I am not a pack rat. I'm generally in favor of getting rid of anything that we don't anticipate wanting in the next few years, or that can be easily reacquired. But I do keep my old notebooks from high school and college. Once in a while I pull them out and marvel at all the things I used to know. Is that really my handwriting on all those pages of calculus equations and that exam on computational theory? Was that really me who took the train to Boston to read Charles Darwin's original letters for my fifty-page paper on women's science education in the nineteenth century? Did I seriously read all that Shakespeare when I was sixteen, and write pages upon pages analyzing it? And how come I can't remember any of that stuff now?

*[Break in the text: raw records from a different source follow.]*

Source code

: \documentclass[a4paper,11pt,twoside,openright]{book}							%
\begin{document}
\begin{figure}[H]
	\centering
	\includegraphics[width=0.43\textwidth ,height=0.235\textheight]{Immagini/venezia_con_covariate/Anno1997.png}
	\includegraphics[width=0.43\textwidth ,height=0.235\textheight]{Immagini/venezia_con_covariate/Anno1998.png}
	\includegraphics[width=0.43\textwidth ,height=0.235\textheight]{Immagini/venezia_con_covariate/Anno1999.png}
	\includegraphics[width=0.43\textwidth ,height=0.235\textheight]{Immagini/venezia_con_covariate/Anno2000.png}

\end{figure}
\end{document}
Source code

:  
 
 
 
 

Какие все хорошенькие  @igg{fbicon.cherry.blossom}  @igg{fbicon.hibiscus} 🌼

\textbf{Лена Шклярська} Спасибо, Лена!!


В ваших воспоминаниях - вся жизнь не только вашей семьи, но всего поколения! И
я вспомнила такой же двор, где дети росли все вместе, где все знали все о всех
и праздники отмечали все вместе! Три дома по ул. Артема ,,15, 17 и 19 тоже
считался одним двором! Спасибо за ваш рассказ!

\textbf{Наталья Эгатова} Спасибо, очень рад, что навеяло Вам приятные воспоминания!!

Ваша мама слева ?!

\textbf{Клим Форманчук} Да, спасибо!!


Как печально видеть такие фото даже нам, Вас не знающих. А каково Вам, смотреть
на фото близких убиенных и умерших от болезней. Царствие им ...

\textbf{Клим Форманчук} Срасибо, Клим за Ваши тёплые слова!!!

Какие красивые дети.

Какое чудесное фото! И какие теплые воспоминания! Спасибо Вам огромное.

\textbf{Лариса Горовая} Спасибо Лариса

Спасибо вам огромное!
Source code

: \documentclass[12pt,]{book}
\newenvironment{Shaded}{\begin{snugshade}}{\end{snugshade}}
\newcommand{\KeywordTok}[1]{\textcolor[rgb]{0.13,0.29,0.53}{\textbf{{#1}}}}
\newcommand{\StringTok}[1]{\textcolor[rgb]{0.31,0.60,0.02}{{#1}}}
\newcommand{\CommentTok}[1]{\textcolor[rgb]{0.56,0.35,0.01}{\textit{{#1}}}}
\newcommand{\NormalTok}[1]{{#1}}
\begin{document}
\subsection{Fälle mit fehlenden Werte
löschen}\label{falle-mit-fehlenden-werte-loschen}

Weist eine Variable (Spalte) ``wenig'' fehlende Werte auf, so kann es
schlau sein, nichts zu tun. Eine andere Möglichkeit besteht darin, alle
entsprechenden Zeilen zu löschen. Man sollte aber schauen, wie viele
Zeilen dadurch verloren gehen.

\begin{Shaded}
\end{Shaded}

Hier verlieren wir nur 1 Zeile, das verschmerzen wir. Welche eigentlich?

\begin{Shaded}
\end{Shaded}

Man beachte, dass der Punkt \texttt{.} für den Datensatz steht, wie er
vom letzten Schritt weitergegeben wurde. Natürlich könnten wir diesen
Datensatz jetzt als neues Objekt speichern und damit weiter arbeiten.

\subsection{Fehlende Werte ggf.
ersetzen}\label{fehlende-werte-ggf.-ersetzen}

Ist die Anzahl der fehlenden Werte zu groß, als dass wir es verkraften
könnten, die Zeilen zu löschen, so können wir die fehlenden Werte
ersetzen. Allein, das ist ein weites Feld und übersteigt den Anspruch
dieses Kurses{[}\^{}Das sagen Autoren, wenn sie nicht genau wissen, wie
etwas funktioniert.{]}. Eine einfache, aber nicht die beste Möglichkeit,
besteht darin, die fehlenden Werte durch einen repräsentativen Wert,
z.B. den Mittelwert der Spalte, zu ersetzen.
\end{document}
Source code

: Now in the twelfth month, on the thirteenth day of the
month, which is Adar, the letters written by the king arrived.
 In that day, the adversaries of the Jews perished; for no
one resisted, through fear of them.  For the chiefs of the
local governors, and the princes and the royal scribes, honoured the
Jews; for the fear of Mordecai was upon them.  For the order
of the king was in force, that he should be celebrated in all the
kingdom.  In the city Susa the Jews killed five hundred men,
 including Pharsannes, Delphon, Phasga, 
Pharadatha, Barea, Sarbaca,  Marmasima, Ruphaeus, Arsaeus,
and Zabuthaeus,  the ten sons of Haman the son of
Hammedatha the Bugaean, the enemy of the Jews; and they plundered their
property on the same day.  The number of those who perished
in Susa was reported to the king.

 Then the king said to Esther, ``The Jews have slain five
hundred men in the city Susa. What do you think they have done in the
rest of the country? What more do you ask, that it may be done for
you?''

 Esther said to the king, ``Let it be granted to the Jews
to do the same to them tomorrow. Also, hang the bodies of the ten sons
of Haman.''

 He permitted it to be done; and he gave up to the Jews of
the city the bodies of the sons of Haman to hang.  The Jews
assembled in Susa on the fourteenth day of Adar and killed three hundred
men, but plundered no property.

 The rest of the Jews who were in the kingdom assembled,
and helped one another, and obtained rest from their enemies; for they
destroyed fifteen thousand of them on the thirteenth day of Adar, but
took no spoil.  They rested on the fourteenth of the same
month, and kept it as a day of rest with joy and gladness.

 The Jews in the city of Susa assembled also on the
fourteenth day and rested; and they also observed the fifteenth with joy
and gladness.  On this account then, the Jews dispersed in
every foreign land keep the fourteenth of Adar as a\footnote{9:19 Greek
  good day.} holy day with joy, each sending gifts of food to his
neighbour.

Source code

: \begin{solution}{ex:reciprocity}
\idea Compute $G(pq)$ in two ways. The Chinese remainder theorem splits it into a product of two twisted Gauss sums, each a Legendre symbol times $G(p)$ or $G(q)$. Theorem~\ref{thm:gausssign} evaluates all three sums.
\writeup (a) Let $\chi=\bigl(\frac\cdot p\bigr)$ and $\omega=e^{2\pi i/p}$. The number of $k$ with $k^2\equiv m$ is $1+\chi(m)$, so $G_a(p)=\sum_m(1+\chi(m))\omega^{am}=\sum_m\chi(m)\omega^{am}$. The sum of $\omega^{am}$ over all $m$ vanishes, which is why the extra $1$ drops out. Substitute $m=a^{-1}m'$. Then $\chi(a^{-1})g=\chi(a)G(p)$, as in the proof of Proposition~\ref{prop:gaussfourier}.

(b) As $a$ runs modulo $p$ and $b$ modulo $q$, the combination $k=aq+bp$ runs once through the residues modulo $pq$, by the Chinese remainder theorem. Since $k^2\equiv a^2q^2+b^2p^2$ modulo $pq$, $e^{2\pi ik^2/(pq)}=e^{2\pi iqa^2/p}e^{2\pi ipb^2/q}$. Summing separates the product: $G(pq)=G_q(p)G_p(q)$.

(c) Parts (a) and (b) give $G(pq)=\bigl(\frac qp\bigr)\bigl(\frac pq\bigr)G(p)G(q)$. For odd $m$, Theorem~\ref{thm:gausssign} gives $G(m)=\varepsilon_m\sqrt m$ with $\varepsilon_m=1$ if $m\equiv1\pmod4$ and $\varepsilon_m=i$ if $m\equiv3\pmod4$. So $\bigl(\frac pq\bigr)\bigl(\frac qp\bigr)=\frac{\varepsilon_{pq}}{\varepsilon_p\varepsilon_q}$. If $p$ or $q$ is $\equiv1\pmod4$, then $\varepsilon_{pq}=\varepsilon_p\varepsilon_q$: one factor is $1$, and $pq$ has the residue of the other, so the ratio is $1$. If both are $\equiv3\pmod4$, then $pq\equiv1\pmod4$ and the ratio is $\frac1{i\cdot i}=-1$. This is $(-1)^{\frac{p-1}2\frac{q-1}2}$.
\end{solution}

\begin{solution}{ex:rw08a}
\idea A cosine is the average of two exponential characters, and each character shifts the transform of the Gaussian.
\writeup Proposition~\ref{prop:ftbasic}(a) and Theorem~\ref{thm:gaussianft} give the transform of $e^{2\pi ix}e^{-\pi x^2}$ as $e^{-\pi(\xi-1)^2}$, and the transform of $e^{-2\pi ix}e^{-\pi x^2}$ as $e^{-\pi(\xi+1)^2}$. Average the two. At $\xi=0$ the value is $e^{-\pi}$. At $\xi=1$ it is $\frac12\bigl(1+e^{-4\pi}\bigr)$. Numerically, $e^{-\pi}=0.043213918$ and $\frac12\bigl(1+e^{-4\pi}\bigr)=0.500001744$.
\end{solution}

I volunteered to informally mentor some student entrepreneurs from my alma mater. This week I had my first phone call with the team that won this year's pitch competition. They said they wanted to talk about an initial investment and what their term sheet should look like. The night before, I did a little reading to refresh my memory. At first I couldn't believe how much I had forgotten in only three months, but after a while it started coming back to me. On the call, I was relieved that my experience kicked back in and I was able to flag and explain a bunch of issues they hadn't thought of. Which is as it should be, since I've worked with dozens of companies in the past few years and they're undergrads thinking about their first venture. Still, I feel like I have some catching up to do before returning to work.
This morning I had to do some more quick reading. The nonprofit board I joined had some questions about a large gift they had received, and after ten minutes of skimming through some emails and trust documents, I found myself on the phone with another longtime board member and attorney debating about variance powers. Thank goodness I spent those long nights last summer getting a local private foundation up and running, so I actually knew, more or less, what I was talking about.

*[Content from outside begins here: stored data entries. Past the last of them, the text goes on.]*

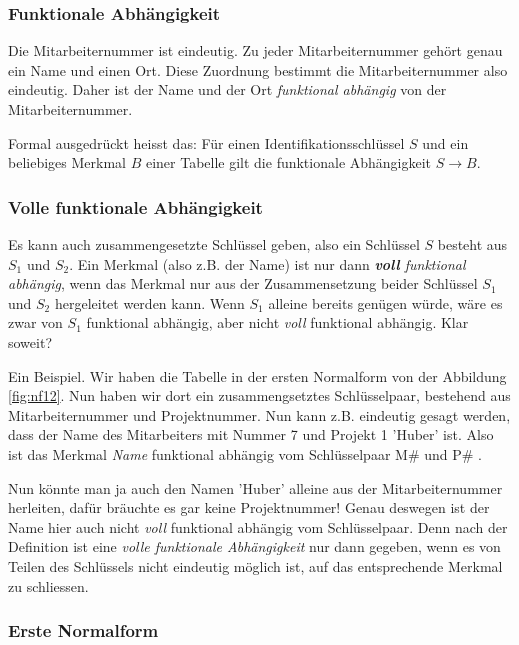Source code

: \subsubsection{Funktionale Abhängigkeit}
Die Mitarbeiternummer ist eindeutig. Zu jeder Mitarbeiternummer gehört genau ein Name und einen Ort. Diese Zuordnung bestimmt die Mitarbeiternummer also eindeutig. Daher ist der Name und der Ort \emph{funktional abhängig} von der Mitarbeiternummer.

Formal ausgedrückt heisst das: Für einen Identifikationsschlüssel \(S\) und ein beliebiges Merkmal \(B\) einer Tabelle gilt die funktionale Abhängigkeit \(S \rightarrow B\).
\subsubsection{Volle funktionale Abhängigkeit}
Es kann auch zusammengesetzte Schlüssel geben, also ein Schlüssel \(S\) besteht aus \(S_{1}\) und \(S_{2}\). Ein Merkmal (also z.B. der Name) ist nur dann \emph{\textbf{voll} funktional  abhängig}, wenn das Merkmal nur aus der Zusammensetzung beider Schlüssel \(S_{1}\) und \(S_{2}\) hergeleitet werden kann. Wenn \(S_{1}\) alleine bereits genügen würde, wäre es zwar von \(S_{1}\) funktional abhängig, aber nicht \emph{voll} funktional abhängig. Klar soweit?

Ein Beispiel. Wir haben die Tabelle in der ersten Normalform von der Abbildung \ref{fig:nf12}. Nun haben wir dort ein zusammengsetztes Schlüsselpaar, bestehend aus Mitarbeiternummer und Projektnummer. Nun kann z.B. eindeutig gesagt werden, dass der Name des Mitarbeiters mit Nummer 7 und Projekt 1 'Huber' ist. Also ist das Merkmal \emph{Name} funktional abhängig vom Schlüsselpaar M\# und P\# .

Nun könnte man ja auch den Namen 'Huber' alleine aus der Mitarbeiternummer herleiten, dafür bräuchte es gar keine Projektnummer! Genau deswegen ist der Name hier auch nicht \emph{voll} funktional abhängig vom Schlüsselpaar. Denn nach der Definition ist eine \emph{volle funktionale Abhängigkeit} nur dann gegeben, wenn es von Teilen des Schlüssels nicht eindeutig möglich ist, auf das entsprechende Merkmal zu schliessen.

\subsubsection{Erste Normalform}
\begin{center}
\end{center}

It was good to use my brain again and to remember what I've been learning for the past few years. But remind me not to take on any other obligations over the next few months. I had to decline two farm outings with friends because I had conflicting meetings. Isn't that sort of missing the point of maternity leave?
In other news:
Twice this week, X only woke up once during the night. Hooray! And most of the other nights he woke up twice around 1 and 4. He has been pushing up and twisting. Any day now he's going to turn over. X has learned to bat the hanging objects in his play gym and has become acquainted with Iggy the Baby-Nibbling Iguana. He continues to be easy-going and happy, and a good eater and napper, making my maternity leave very pleasant.

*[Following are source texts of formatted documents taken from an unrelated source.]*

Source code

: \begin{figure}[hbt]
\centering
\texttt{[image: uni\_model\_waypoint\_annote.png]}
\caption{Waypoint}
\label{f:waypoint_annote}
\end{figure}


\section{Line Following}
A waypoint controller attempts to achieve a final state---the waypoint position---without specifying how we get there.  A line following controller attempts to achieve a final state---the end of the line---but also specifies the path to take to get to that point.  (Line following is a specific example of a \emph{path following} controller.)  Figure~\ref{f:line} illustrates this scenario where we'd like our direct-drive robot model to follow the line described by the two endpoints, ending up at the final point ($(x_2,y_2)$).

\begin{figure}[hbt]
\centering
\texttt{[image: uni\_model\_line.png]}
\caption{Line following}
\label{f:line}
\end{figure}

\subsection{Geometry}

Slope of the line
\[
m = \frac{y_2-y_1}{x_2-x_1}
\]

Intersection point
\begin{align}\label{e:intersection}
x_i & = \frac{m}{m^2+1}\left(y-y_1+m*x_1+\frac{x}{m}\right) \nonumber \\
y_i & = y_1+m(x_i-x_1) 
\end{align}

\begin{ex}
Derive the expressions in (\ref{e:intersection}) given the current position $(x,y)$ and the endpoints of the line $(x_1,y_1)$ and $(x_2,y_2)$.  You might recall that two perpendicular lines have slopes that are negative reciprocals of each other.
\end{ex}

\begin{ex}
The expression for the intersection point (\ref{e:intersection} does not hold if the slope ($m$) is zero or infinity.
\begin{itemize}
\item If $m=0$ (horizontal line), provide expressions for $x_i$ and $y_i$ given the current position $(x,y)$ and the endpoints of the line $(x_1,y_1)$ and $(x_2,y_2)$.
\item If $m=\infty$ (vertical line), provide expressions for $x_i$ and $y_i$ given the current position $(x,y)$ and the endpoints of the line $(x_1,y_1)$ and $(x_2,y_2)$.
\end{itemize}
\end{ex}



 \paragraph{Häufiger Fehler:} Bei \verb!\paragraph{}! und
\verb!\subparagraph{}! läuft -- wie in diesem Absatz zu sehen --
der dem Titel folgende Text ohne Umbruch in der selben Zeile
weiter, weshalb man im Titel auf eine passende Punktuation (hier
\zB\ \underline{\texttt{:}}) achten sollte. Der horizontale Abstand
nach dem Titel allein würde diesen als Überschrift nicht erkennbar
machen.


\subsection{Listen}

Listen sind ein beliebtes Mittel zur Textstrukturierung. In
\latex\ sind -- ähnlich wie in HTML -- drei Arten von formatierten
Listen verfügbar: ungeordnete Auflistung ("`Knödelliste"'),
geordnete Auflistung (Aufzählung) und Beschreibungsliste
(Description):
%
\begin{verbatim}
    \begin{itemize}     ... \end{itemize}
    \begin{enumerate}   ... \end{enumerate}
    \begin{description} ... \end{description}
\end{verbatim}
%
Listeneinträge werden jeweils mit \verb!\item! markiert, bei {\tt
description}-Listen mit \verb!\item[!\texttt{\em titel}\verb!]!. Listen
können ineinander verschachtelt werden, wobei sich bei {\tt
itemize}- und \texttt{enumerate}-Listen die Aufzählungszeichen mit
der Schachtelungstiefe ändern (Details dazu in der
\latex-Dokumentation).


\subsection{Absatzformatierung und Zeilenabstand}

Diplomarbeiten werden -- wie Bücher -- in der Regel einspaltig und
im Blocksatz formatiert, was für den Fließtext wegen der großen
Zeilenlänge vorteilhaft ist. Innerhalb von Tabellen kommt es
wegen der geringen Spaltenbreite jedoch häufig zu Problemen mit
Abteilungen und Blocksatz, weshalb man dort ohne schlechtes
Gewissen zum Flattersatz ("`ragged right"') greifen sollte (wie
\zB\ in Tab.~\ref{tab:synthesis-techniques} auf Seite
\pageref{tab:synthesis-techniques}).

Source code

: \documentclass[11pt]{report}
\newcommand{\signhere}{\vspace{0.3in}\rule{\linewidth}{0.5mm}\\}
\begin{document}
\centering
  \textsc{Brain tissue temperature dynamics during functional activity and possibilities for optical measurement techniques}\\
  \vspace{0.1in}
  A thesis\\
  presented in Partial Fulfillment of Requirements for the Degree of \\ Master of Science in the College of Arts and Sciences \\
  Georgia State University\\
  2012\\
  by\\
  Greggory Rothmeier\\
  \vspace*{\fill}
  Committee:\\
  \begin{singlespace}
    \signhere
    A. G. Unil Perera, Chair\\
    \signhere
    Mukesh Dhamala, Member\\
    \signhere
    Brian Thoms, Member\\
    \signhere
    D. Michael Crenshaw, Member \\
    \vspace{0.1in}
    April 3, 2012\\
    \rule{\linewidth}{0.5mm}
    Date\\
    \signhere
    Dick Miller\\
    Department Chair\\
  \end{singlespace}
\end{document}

K has a band-aid on his knee and has been telling everyone the sad story of how he fell. K can now read simple sentences on his own. He is back to counting snails every day, now that they're out of hibernation, and distinguishes between regular snails and "snail friends" (the ones at our house). This week he has been obsessed with the song "That's What Friends Are For". After watching the video on YouTube over and over, he first pretended he was Elton John (because Elton John is "super fancy") and now he likes to pretend he is Stevie Wonder.
JW is heading out of town for a few days on business this week, leaving me alone with the two kids for three nights in a row. I'm sure it will be fine. I envy him a little for being able to take off like that.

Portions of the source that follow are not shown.